Menos de metade respondeu correctamente às questões colocadas, revela o estudo de Literacia Financeira do Cetelem. Não enviar o IBAN por e-mail como forma de protecção contra fraude é a questão à qual mais portugueses responderam correctamente, cerca de 49%.
No caso de phishing, uma técnica através da qual se obtêm dados pessoais de terceiros para utilização fraudulenta, com recurso a meios informáticos, apenas 35% dos portugueses sabem que se trata de fraude. 13% respondem incorrectamente que phishing não é considerada fraude e 44% não sabem ou não respondem.

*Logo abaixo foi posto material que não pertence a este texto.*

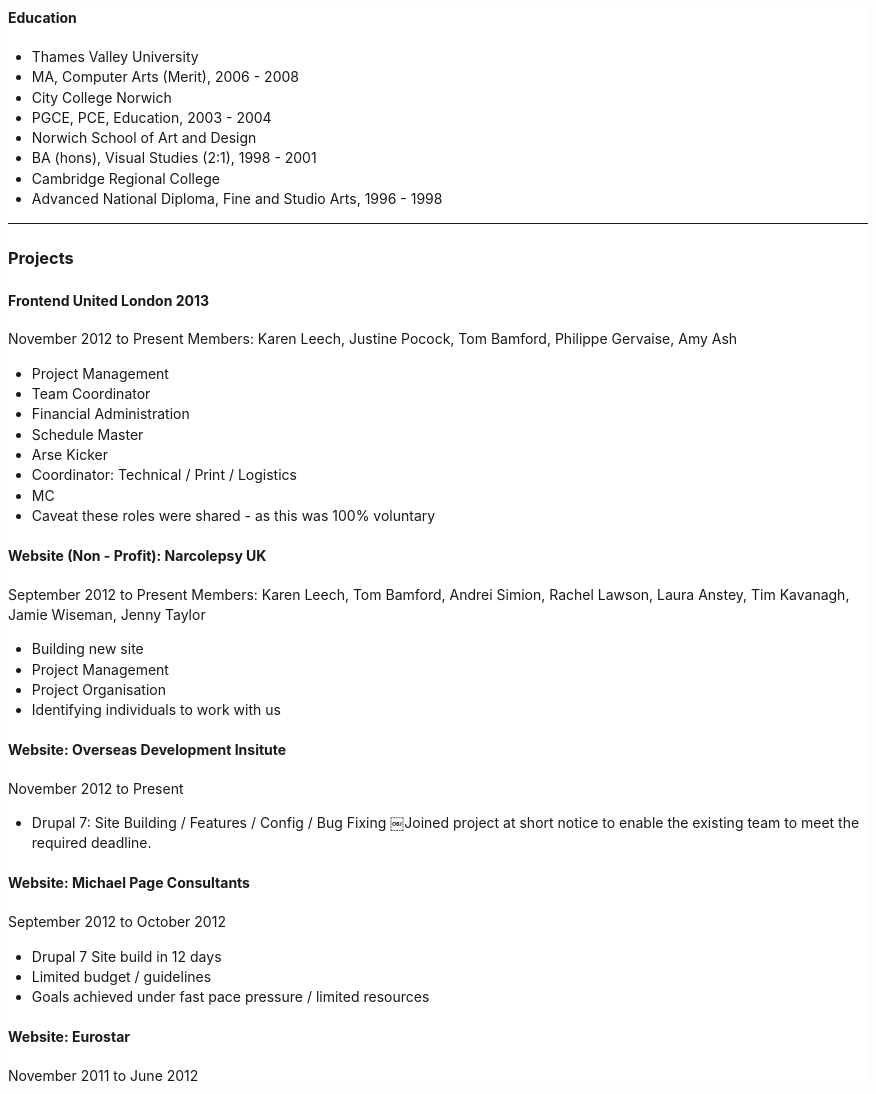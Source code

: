 #### Education
* Thames Valley University
 * MA, Computer Arts (Merit), 2006 - 2008
* City College Norwich
 * PGCE, PCE, Education, 2003 - 2004
* Norwich School of Art and Design
 * BA (hons), Visual Studies (2:1), 1998 - 2001
* Cambridge Regional College
 * Advanced National Diploma, Fine and Studio Arts, 1996 - 1998

---

### Projects

#### Frontend United London 2013
November 2012 to Present
Members: Karen Leech, Justine Pocock, Tom Bamford, Philippe Gervaise, Amy Ash

* Project Management
* Team Coordinator
* Financial Administration
* Schedule Master
* Arse Kicker
* Coordinator: Technical / Print / Logistics
* MC
* Caveat these roles were shared - as this was 100% voluntary

#### Website (Non - Profit): Narcolepsy UK
September 2012 to Present
Members: Karen Leech, Tom Bamford, Andrei Simion, Rachel Lawson, Laura Anstey, Tim Kavanagh, Jamie Wiseman, Jenny Taylor

* Building new site
* Project Management
* Project Organisation
* Identifying individuals to work with us

#### Website: Overseas Development Insitute
November 2012 to Present  

* Drupal 7: Site Building / Features / Config / Bug Fixing
￼Joined project at short notice to enable the existing team to meet the required deadline.

#### Website: Michael Page Consultants
September 2012 to October 2012 

* Drupal 7 Site build in 12 days
* Limited budget / guidelines
* Goals achieved under fast pace pressure / limited resources

#### Website: Eurostar
November 2011 to June 2012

A questão à qual houve mais respostas incorrectas relaciona-se com a identificação de instituições autorizadas a exercer a actividade bancária em Portugal, 47% respondem, por exemplo, de forma incorrecta, que consideram que a ASAE – Autoridade de Segurança Alimentar e Económica tem registo das instituições autorizadas a exercer actividade bancária. Só 15% dizem que tal não corresponde à realidade e 38% não sabe ou não responde.
Há ainda 34% dos consumidores a pensar que para um site ser seguro basta ter a marca da entidade, o que não é verdade, e 19% a responderem correctamente, ou seja, que apenas esse factor não é suficiente.
Este estudo foi desenvolvido em colaboração com a Nielsen, tendo sido realizadas 500 entrevistas por telefone, a indivíduos de Portugal continental e ilhas, de ambos os sexos, com idades compreendidas entre os 18 e os 65 anos, entre os dias 13 e 18 de Fevereiro de 2017.
O erro máximo é de +4.4 para um intervalo de confiança de 95%.